Le cadre défini par J. Ruggie pour l’élaboration de ses directives est construit sur trois piliers:

  • le devoir des Etats de protéger les droits humains
  • la responsabilité des entreprises de respecter les droits humains
  • la garantie de l’accès, pour les victimes, à des voies de recours efficaces, judiciaires et non judiciaires

Grâce aux travaux de J. Ruggie, la nécessité d’intégrer les droits humains comme une norme de référence dans les activités des entreprises a été reconnue à l’échelle internationale. Néanmoins, il manque encore clairement une volonté politique des Etats de mettre en œuvre les mesures nécessaires pour développer des directives précises à l’intention des entreprises, ainsi que des mécanismes de contrôle et de sanctions en cas d’abus.

Le 30 juin 2011, le Conseil des droits de l’homme des Nations unies a adopté à l’unanimité une résolution sur les entreprises et droits humains.

Travail d'Amnesty International

Amnesty International s’engage activement pour mettre fin à l’impunité des entreprises.

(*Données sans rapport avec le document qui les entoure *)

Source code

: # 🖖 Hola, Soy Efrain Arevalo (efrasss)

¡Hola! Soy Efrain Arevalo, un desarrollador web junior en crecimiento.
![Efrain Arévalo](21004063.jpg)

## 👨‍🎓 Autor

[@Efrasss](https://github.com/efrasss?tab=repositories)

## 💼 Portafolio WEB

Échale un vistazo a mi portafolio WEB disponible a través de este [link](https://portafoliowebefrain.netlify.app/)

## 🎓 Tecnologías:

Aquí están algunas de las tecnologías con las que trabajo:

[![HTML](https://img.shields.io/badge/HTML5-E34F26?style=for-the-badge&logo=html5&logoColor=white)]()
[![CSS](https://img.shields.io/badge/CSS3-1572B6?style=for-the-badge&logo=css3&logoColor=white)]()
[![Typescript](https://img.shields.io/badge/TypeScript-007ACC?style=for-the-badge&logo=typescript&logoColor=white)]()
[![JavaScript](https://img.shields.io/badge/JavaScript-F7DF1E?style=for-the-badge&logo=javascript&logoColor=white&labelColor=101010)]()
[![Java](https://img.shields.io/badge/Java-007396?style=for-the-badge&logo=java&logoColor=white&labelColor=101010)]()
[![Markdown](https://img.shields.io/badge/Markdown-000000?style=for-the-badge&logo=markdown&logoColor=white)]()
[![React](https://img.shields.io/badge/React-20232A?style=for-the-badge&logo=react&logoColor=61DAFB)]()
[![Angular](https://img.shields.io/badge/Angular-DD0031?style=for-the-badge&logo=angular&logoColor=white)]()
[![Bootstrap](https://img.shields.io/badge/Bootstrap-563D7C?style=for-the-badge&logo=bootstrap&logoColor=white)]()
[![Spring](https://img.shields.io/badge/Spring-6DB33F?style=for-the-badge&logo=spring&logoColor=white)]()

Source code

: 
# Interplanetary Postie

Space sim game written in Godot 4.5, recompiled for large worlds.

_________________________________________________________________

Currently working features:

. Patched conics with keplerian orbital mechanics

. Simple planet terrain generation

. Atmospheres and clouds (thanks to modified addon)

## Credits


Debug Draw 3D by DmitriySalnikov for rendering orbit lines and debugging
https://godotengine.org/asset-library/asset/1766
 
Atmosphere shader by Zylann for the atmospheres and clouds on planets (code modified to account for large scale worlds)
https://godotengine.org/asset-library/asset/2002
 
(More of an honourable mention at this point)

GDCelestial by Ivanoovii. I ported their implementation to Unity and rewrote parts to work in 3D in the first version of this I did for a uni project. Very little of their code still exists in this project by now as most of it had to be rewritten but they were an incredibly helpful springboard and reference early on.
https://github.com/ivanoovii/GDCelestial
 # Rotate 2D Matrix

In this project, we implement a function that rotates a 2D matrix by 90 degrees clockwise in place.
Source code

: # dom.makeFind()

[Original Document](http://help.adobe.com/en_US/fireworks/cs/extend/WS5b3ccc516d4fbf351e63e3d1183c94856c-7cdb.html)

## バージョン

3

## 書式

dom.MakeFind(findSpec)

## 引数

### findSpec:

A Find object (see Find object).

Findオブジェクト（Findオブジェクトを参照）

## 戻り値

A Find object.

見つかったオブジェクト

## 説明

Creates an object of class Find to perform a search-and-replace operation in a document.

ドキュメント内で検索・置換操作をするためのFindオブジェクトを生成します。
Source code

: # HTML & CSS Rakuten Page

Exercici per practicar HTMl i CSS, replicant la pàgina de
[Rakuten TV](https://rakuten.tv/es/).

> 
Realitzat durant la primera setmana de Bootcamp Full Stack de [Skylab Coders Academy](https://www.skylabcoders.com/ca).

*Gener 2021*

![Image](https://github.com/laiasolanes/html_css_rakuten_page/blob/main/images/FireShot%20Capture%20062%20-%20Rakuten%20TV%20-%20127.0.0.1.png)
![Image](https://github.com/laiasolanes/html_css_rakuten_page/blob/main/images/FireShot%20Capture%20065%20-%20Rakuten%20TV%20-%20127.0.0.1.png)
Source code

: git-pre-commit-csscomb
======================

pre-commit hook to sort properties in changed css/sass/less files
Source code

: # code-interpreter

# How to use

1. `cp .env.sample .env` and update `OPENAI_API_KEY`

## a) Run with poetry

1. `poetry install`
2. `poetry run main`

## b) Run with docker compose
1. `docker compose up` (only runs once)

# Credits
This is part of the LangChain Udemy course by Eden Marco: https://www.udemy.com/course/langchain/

Elle fait campagne pour que:

  • les Etats adoptent des cadres juridiques et politiques plus fermes aux niveaux national et international, afin d’obliger les entreprises à rendre des comptes lorsqu’elles bafouent les droits humains;
  • les personnes dont les droits humains ont été bafoués par les entreprises puissent recourir à la justice et obtenir réparation, que ce soit auprès de l’Etat hôte ou l’Etat d’origine (où siègent les entreprises);
  • les populations ou personnes touchées par les opérations des entreprises aient accès aux informations de façon transparente et puissent participer aux processus de décision qui affectent leurs vies.